Au fur et à mesure de leur discussion, la pénombre s’installait de façon plus pérenne à tel point que la seule source de lumière, un feu crépitant d’une chaleur agréable, illuminait à peine les environs, à quelques mètres tout au plus. Dans la nuit, les murmures du désert de roches et de ruines, vestige d’un affrontement ancestral, et de ses habitants diurnes et nocturnes. Le Sindarin n’y portait pas une attention totale, pourtant tout en écoutant les remarques de son ancien et actuelle collègue, il essayait de se remémorer la nature des bruits qui lui parvenaient. Rien de plus que la faune des ruines, pour peu qu’il ne s’agisse pas de la plus désagréable, les deux compagnons ne risquaient pas grand-chose. Toujours attentifs à la perspicacité de l’ancien docteur, il se laissait glisser doucement sur son siège improvisé pour si adosser plus confortablement. Suite à un rapide coup d’œil sur le positionnement des étoiles et plus particulièrement des satellites naturels d’Ishtéria, pour évaluer l’heure avancée de la nuit, puis il fixa de nouveau le feu crépitant. Il sentait le regard de la sylphide se poser sur sa personne, il percevait presque l’ondulation de sa chevelure de cuivre dans l’air sec des plaines désertiques de Taulmaril. Il rectifia toutefois ses propos, ne serait-ce pour affiner ses positions.

« Si je peux me permettre de rectifier ma position peut-être simpliste. Si la naïveté de la population, dans sa majorité, est accablante et terrifiante pour l’époque, je peux la comprendre. L’érudition moyenne, même de nos hauts dignitaires, dit-il tel un dramaturge profondément théâtrale, ne permet probablement pas ce degré de doute. Toutefois, profiter de la misère d’un peuple surpasse, et de loin, l’ignorance qui peut l’animer. Tout comme vous le dîtes, je condamnerais plus facilement les crapules trompeuses, ces herboristes de pacotille, plutôt que leur victime … Leurs dépenses ne sont que le moindre mal d’un Mal bien supérieur. » Tout en se frottant le fin duvet de son menton, il considérait la véhémence qui l’animait, il se reprit plus posément. « Si je peux me permettre de juger sur ce domaine, du haut de mes misérables connaissances médicales. »
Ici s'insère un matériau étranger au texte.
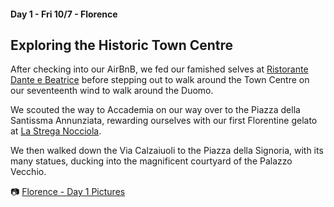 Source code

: #### Day 1 - Fri 10/7 - Florence
## **Exploring the Historic Town Centre**

After checking into our AirBnB, we fed our famished selves at [Ristorante Dante e Beatrice](https://dantebeatrice.com/) before stepping out to walk around the Town Centre on our seventeenth wind to walk around the Duomo. 

We scouted the way to Accademia on our way over to the Piazza della Santissma Annunziata, rewarding ourselves with our first Florentine gelato at [La Strega Nocciola](https://www.lastreganocciola.it/).  

We then walked down the Via Calzaiuoli to the Piazza della Signoria, with its many statues, ducking into the magnificent courtyard of the Palazzo Vecchio.

📷 [Florence - Day 1 Pictures](https://whimsytours.shootproof.com/gallery/19663345/album/13678883) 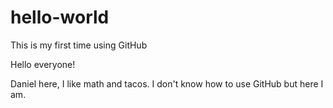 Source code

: # hello-world
This is my first time using GitHub

Hello everyone!

Daniel here, I like math and tacos. I don't know how to use GitHub but here I am.
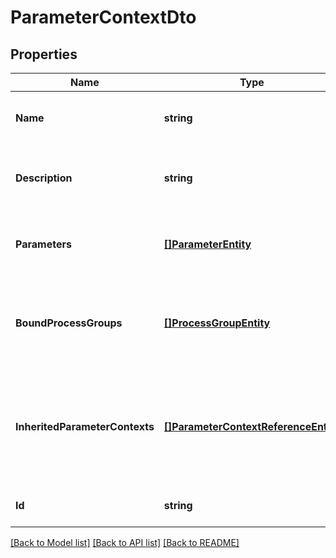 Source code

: # ParameterContextDto

## Properties
Name | Type | Description | Notes
------------ | ------------- | ------------- | -------------
**Name** | **string** | The Name of the Parameter Context. | [optional] [default to null]
**Description** | **string** | The Description of the Parameter Context. | [optional] [default to null]
**Parameters** | [**[]ParameterEntity**](ParameterEntity.md) | The Parameters for the Parameter Context | [required] [default to null]
**BoundProcessGroups** | [**[]ProcessGroupEntity**](ProcessGroupEntity.md) | The Process Groups that are bound to this Parameter Context | [required] [default to null]
**InheritedParameterContexts** | [**[]ParameterContextReferenceEntity**](ParameterContextReferenceEntity.md) | A list of references of Parameter Contexts from which this one inherits parameters | [required] [default to null]
**Id** | **string** | The ID the Parameter Context. | [optional] [default to null]

[[Back to Model list]](../README.md#documentation-for-models) [[Back to API list]](../README.md#documentation-for-api-endpoints) [[Back to README]](../README.md)


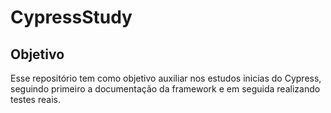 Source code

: # CypressStudy

## Objetivo
Esse repositório tem como objetivo auxiliar nos estudos inicias do Cypress, seguindo primeiro a documentação da framework e em seguida realizando testes reais. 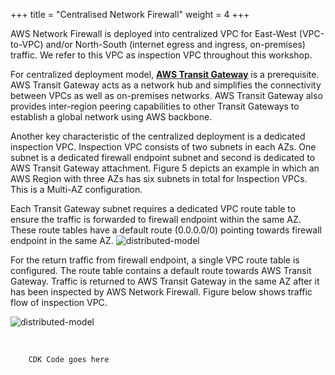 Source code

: +++
title = "Centralised Network Firewall"
weight = 4
+++

AWS Network Firewall is deployed into centralized VPC for East-West (VPC-to-VPC) and/or North-South (internet egress and ingress, on-premises) traffic. We refer to this VPC as inspection VPC throughout this workshop.

For centralized deployment model, [**AWS Transit Gateway**](https://docs.aws.amazon.com/vpc/latest/tgw/what-is-transit-gateway.html) is a prerequisite. AWS Transit Gateway acts as a network hub and simplifies the connectivity between VPCs as well as on-premises networks. AWS Transit Gateway also provides inter-region peering capabilities to other Transit Gateways to establish a global network using AWS backbone.

Another key characteristic of the centralized deployment is a dedicated inspection VPC. Inspection VPC consists of two subnets in each AZs. One subnet is a dedicated firewall endpoint subnet and second is dedicated to AWS Transit Gateway attachment. Figure 5 depicts an example in which an AWS Region with three AZs has six subnets in total for Inspection VPCs. This is a Multi-AZ configuration.

Each Transit Gateway subnet requires a dedicated VPC route table to ensure the traffic is forwarded to firewall endpoint within the same AZ. These route tables have a default route (0.0.0.0/0) pointing towards firewall endpoint in the same AZ.
![distributed-model](/images/central1.png)


For the return traffic from firewall endpoint, a single VPC route table is configured. The route table contains a default route towards AWS Transit Gateway. Traffic is returned to AWS Transit Gateway in the same AZ after it has been inspected by AWS Network Firewall. Figure below shows traffic flow of inspection VPC.

![distributed-model](/images/central2.png)

<br>

        CDK Code goes here
<br>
Calixte en vint finalement à plaisanter sur la fougue de sa « jeunesse apparente » et de sa « jeunesse passée ». Il est vrai qu’une curiosité enivrante caractérise la plupart des érudits de la Masure d’Amaryl. Il serait toutefois abusif que d’envisager tous les Eclaris comme des curieux invétérés, certains le sont, d’autres moins, d’autres encore ne se chargent que du classement d’ouvrages et ne les ouvrent jamais. Il y a aussi des gardes, uniquement là pour garder les entrées, dans une contrée isolée comme Argyreï il est nécessaire de se prémunir de tous débordement que les protections non-conventionnelles ne sauraient contenir. Et bien évidement, on trouve en ces murs quelques individus qui y logent sans véritablement savoir ce qu’ils y font. Des individus si passifs qu’ils s’excluent du Monde par l’observation et une forme de curiosité qui engendre des difficultés, mais refusent la responsabilité de leur ingérence. En conséquence, ils se refusent à toutes formes d’intervention et préfèrent coucher l’innommable et l’inavouable vérité sur des parchemins bouclés dans les archives restreintes des Eclaris. Nonobstant toutes ses considérations sur l’organisation de la société savante du continent et de toute la circonspection qui anime Gareth vis-à-vis du comportement d’une minorité bruyante de ses collègues, il se concentra à nouveau sur les dires de Calixte. Et à vrai dire, la remarque qui suivit le replongeait dans une mélancolie songeuse. Son enfance, il ne l’avait pas véritablement refoulée … le « destin » s’en était chargé sans qu’il ait vraiment à intervenir. Toujours plongé dans les ondulations des flammes, l’elfe méditait sur ce qu’aurait put être ça vie sans cet incident fâcheux. Bien sûr, on lui contait les récits de son enfance, mais il ne se reconnaissait plus dans ceux-là, si ce n’est par le piquant de quelques remarques adressées à ses cadets ou à quelques nobliaux un peu trop agaçants. Il en reste que toute son évolution se basait justement sur cette enfance refoulée, oubliée, le comble du risible pour un individu dont la caractéristique principale tient justement à la mémoire.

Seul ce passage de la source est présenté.